Once again, the first priority of the day was to get our puncture fixed. The owner of the cabanas, Mr Farr, an 85 year old Chilean of British decent, from somewhere in the Midlands, advised that there were no Vulcos in town, we had to drive to Tongoy, 7 km south along the coast. As breakfast was not included in the Cabanas and all shops had been closed in town last night – and still this morning, we arrived at Tongoy much to early, found the Vulco but of course it was still closed. A drive through town revealed that the same was trye of the many small eateries along the beach. At one of these, two men were sweeping the terrace and carrying crates in from a truck. Juan asked them what time they opened for breakfast and the welcome reply was along the lines of ‘As you are here, now!’
The tyre that had been patched in San Pedro was patched again and this time an inner tube was fitted to help to keep the air in. It would serve as the spare from now on.
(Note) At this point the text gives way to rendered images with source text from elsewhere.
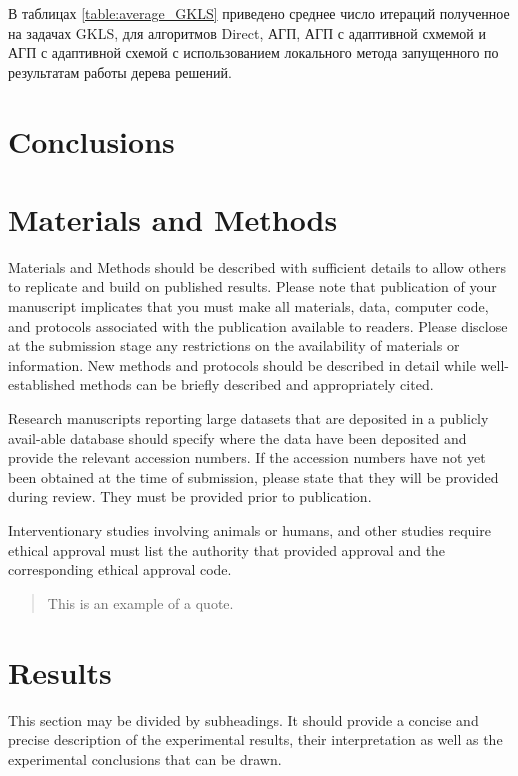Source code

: \documentclass[entropy,article,submit,moreauthors,pdftex]{Definitions/mdpi}
\begin{document}
В таблицах \ref{table:average_GKLS} приведено среднее число итераций полученное на  задачах GKLS, для алгоритмов Direct, АГП, АГП с адаптивной схмемой и АГП с адаптивной схемой с использованием локального метода запущенного по результатам работы дерева решений.



\section{Conclusions}


 
\section{Materials and Methods}

Materials and Methods should be described with sufficient details to allow others to replicate and build on published results. Please note that publication of your manuscript implicates that you must make all materials, data, computer code, and protocols associated with the publication available to readers. Please disclose at the submission stage any restrictions on the availability of materials or information. New methods and protocols should be described in detail while well-established methods can be briefly described and appropriately cited.

Research manuscripts reporting large datasets that are deposited in a publicly avail-able database should specify where the data have been deposited and provide the relevant accession numbers. If the accession numbers have not yet been obtained at the time of submission, please state that they will be provided during review. They must be provided prior to publication.

Interventionary studies involving animals or humans, and other studies require ethical approval must list the authority that provided approval and the corresponding ethical approval code.
\begin{quote}
This is an example of a quote.
\end{quote}

\section{Results}

This section may be divided by subheadings. It should provide a concise and precise description of the experimental results, their interpretation as well as the experimental conclusions that can be drawn.
\end{document}
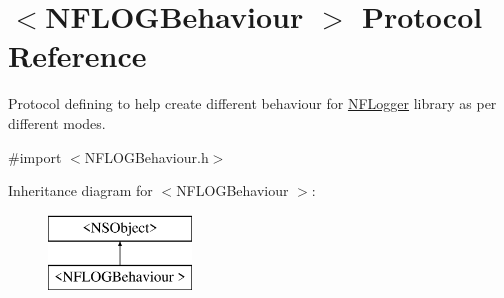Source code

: \hypertarget{protocol_n_f_l_o_g_behaviour_01-p}{}\section{$<$N\+F\+L\+O\+G\+Behaviour $>$ Protocol Reference}
\label{protocol_n_f_l_o_g_behaviour_01-p}


Protocol defining to help create different behaviour for \hyperlink{interface_n_f_logger}{N\+F\+Logger} library as per different modes.  




{\ttfamily \#import $<$N\+F\+L\+O\+G\+Behaviour.\+h$>$}

Inheritance diagram for $<$N\+F\+L\+O\+G\+Behaviour $>$\+:\begin{figure}[H]
\begin{center}
\leavevmode
\includegraphics[height=2.000000cm]{protocol_n_f_l_o_g_behaviour_01-p}
\end{center}
\end{figure}
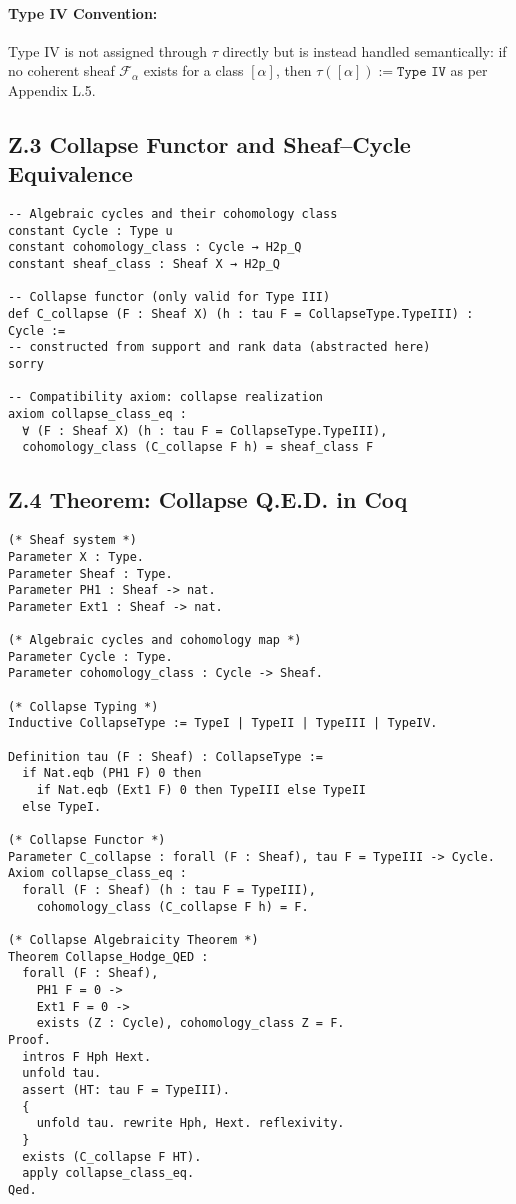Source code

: \documentclass[11pt]{article}
\begin{document}
\paragraph{Type IV Convention:} Type IV is not assigned through $\tau$ directly but is instead handled semantically: if no coherent sheaf $\mathcal{F}_\alpha$ exists for a class $[\alpha]$, then $\tau([\alpha]) := \texttt{Type IV}$ as per Appendix L.5.

\subsection*{Z.3 Collapse Functor and Sheaf–Cycle Equivalence}

\begin{lstlisting}[language=Lean, caption={Collapse Functor Definition in Lean}]
-- Algebraic cycles and their cohomology class
constant Cycle : Type u
constant cohomology_class : Cycle → H2p_Q
constant sheaf_class : Sheaf X → H2p_Q

-- Collapse functor (only valid for Type III)
def C_collapse (F : Sheaf X) (h : tau F = CollapseType.TypeIII) : Cycle :=
-- constructed from support and rank data (abstracted here)
sorry

-- Compatibility axiom: collapse realization
axiom collapse_class_eq :
  ∀ (F : Sheaf X) (h : tau F = CollapseType.TypeIII),
  cohomology_class (C_collapse F h) = sheaf_class F
\end{lstlisting}

\subsection*{Z.4 Theorem: Collapse Q.E.D. in Coq}

\begin{lstlisting}[language=Coq, caption={Collapse Algebraicity Theorem in Coq}]
(* Sheaf system *)
Parameter X : Type.
Parameter Sheaf : Type.
Parameter PH1 : Sheaf -> nat.
Parameter Ext1 : Sheaf -> nat.

(* Algebraic cycles and cohomology map *)
Parameter Cycle : Type.
Parameter cohomology_class : Cycle -> Sheaf.

(* Collapse Typing *)
Inductive CollapseType := TypeI | TypeII | TypeIII | TypeIV.

Definition tau (F : Sheaf) : CollapseType :=
  if Nat.eqb (PH1 F) 0 then
    if Nat.eqb (Ext1 F) 0 then TypeIII else TypeII
  else TypeI.

(* Collapse Functor *)
Parameter C_collapse : forall (F : Sheaf), tau F = TypeIII -> Cycle.
Axiom collapse_class_eq :
  forall (F : Sheaf) (h : tau F = TypeIII),
    cohomology_class (C_collapse F h) = F.

(* Collapse Algebraicity Theorem *)
Theorem Collapse_Hodge_QED :
  forall (F : Sheaf),
    PH1 F = 0 ->
    Ext1 F = 0 ->
    exists (Z : Cycle), cohomology_class Z = F.
Proof.
  intros F Hph Hext.
  unfold tau.
  assert (HT: tau F = TypeIII).
  {
    unfold tau. rewrite Hph, Hext. reflexivity.
  }
  exists (C_collapse F HT).
  apply collapse_class_eq.
Qed.
\end{lstlisting}
\end{document}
First stop of the day, S1981 was just south of La Higuera, just as we had again conquered the Cuesta Buenos Aires (or was it B. Vista?) prompted by clouds just forcing themselves over the coastal hills. Eulychnia acida was here with slightly more hairy hypanthium than I regard as typical. C. coquimbana and Eriosyce had sent E. heinrichana as its representative, found first in advanced bud, then in flower.
We turned west on a track after the usual turning to Los Choros at El Trapiche. We had often commented on the hills along R5 here, not sure if mining was systematically removing the hill or if the hill itself was the result of decades of spoil tipping from mining activity elsewhere. Se stopped to explore a hillside (S1982) expecting to find Eulychnia and Eriosyce aurata, but only Cumulopuntia sphaerica prevented this from being a ‘no cactus’ stop.
S1983 was farther along our new track and here the sight of two resonably sized E. aurata (E. spinibarbis or E. algarobensis – take your pick) were spotted growing on the hills. One of them was actually in flower. Life became less clear cut when the track repeatedly split in two and deteriorated rapidly until it appeared that we were following a digger that was making a new track through the mountains a hundred meters in front of us. The driver looked surprised to see Juan appear next to his cab to ask for directions to either Choros Alto or Carrizalillo. The names seemed meaningless to him, he probably came from a larger town like Vallenar or La Serena and was just doing his x week stint on the digger with instructions to clear a track from A to B. It seemed best to turn around and head back to R5.
S1884 was for a stop at E. (Thelocephala) fankhauseri, where again, after some searching, we found these amazing little plants, mainly through Juan’s eagle eyed spotting the wooly fruits that were proudly standing above the soil, ready to be blown off by the ever present wind.
We booked ourselves in for two nights at the Hosteria in Vallenar and decided to stroll into town, ending up at the Restaurant Bavaria. Great food as usual. A walk to the Plaza revealed a crowd of people gathered around a structure. Closer examination showed that one of the cylinders used to resue the 33 miners a few weeks earlier was on display here and you were actually allowed into the capsule to see if you would have fitted a potential rescue. I did. John did not. Lose those pounds John!